Esta fragmentación arquitectónica tiene consecuencias devastadoras para la integridad financiera. Desde la perspectiva de la auditoría, conciliar la realidad contable en muchas ocasiones se convierte en una tarea bastante compleja. Un ejemplo crítico es la discordancia entre el Sistema Electrónico de Contratación Pública (SECOP) y el Sistema Integrado de Información Financiera (SIIF). Aunque teóricamente deberían ser espejos, el vínculo entre un contrato jurídico y su ejecución presupuestal a menudo depende de registros manuales propensos al error humano. Estudios académicos sobre la migración al SIIF II han documentado altos niveles de inconsistencia en los registros contables, donde saldos de cuentas como depreciaciones o provisiones no convergen debido a la falta de uniformidad en los parámetros de cada entidad. En el nivel territorial, la situación es aún más opaca: reportes de cumplimiento de transparencia revelan que numerosas alcaldías y gobernaciones presentan lagunas de información de años completos o plataformas en blanco, creando agujeros negros donde el control fiscal en tiempo real es matemáticamente imposible.
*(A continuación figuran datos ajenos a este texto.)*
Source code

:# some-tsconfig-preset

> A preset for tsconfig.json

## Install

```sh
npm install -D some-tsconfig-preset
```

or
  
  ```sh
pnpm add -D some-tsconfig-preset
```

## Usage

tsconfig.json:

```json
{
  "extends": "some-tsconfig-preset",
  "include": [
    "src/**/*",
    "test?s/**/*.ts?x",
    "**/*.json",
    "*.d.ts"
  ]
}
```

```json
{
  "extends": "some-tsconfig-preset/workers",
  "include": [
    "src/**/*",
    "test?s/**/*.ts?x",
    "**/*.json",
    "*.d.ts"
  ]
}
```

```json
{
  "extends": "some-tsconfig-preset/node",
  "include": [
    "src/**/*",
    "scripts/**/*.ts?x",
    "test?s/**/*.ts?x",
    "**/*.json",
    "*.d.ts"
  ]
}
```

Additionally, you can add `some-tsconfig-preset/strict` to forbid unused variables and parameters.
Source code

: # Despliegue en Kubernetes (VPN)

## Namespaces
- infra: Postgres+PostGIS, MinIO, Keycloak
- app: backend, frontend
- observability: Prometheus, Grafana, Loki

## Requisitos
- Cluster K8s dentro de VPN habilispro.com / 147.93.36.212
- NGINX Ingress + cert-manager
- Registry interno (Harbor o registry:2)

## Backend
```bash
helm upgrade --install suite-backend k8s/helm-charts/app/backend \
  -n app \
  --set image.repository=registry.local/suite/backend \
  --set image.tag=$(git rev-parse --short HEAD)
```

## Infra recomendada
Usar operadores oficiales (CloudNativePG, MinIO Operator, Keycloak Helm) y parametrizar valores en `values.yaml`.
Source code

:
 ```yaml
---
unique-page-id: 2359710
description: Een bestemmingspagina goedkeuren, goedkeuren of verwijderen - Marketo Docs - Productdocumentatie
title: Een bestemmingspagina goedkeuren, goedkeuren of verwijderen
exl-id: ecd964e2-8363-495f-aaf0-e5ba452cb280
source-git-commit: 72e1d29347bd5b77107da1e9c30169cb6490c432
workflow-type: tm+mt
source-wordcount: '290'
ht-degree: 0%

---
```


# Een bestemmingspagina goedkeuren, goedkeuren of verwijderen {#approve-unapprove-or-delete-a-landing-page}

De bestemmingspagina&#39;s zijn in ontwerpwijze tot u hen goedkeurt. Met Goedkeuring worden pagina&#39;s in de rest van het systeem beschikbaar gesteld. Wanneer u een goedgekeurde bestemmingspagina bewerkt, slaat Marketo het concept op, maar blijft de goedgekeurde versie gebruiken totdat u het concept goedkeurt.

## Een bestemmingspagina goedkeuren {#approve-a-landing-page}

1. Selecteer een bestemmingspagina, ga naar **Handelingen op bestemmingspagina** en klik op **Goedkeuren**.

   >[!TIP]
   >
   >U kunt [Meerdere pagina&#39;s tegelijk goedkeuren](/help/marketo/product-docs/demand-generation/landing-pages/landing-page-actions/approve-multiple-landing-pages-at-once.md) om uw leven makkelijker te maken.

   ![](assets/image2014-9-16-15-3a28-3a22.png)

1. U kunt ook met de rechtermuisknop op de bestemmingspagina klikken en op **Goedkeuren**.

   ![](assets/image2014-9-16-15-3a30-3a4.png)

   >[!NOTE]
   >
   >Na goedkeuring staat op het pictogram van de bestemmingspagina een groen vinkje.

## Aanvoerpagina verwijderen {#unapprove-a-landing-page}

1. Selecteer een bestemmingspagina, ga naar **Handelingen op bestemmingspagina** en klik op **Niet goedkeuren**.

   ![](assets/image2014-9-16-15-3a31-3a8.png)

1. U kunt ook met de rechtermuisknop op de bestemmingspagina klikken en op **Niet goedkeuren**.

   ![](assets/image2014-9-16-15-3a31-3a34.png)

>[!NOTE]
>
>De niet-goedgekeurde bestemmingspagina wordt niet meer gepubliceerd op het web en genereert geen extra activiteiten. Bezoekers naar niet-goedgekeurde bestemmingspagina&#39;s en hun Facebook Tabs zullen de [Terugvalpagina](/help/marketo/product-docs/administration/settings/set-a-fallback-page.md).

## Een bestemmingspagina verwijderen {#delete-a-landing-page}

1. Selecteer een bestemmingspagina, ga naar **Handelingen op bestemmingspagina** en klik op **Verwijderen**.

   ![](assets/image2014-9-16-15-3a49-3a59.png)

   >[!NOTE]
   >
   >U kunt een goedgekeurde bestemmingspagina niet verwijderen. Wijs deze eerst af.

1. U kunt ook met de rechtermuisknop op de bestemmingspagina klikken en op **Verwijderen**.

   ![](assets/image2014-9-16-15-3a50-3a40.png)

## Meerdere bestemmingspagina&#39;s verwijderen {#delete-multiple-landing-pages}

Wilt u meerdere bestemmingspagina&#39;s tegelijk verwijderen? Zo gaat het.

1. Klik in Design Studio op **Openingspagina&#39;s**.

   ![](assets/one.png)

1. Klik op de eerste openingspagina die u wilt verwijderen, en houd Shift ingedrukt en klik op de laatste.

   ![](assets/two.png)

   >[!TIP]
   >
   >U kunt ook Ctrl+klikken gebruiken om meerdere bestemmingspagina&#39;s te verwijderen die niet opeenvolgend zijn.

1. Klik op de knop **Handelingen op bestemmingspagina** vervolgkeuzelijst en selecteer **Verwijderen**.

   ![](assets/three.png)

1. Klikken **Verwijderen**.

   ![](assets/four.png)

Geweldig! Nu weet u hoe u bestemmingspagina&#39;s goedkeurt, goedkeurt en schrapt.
En este contexto, la promesa de utilizar Inteligencia Artificial para la vigilancia fiscal enfrenta un obstáculo insalvable conocido en informática como Garbage In, Garbage Out (basura entra, basura sale). La Contraloría General avanza en modelos de analítica predictiva, pero si estos algoritmos se alimentan de datos fragmentados, duplicados o mal estructurados, el resultado no será la detección de fraude o de riesgo, sino la “confusión algorítmica”. Una IA entrenada con fechas en formatos incompatibles o clasificaciones contractuales heterogéneas generará miles de falsos positivos que desgastarán la capacidad operativa de los auditores, o peor aún, falsos negativos que blindarán los sofisticados esquemas de corrupción bajo un manto de validación tecnológica. Sin una limpieza y estandarización previa de los datos, la sofisticación tecnológica es inútil.
La solución no reside en adquirir más software, sino en establecer una gobernanza de datos jerárquica y vinculante. Aunque Colombia cuenta con un Marco de Interoperabilidad y herramientas potentes como X-Road para el intercambio seguro de información, carece de una figura con la autoridad política y técnica para imponer estándares transversales. Es necesario emular modelos internacionales que han instituido el rol del Chief Data Officer (CDO) o Líder de Interoperabilidad con capacidad sancionatoria, encargado de derribar los silos de información. Antes de soñar con un control fiscal automatizado por robots, el Estado debe resolver la “fontanería” básica de sus datos. La interoperabilidad no es un lujo técnico, es el requisito esencial para que el control fiscal bajo la premisa de la IA, sobreviva y sea realmente útil en la era digital.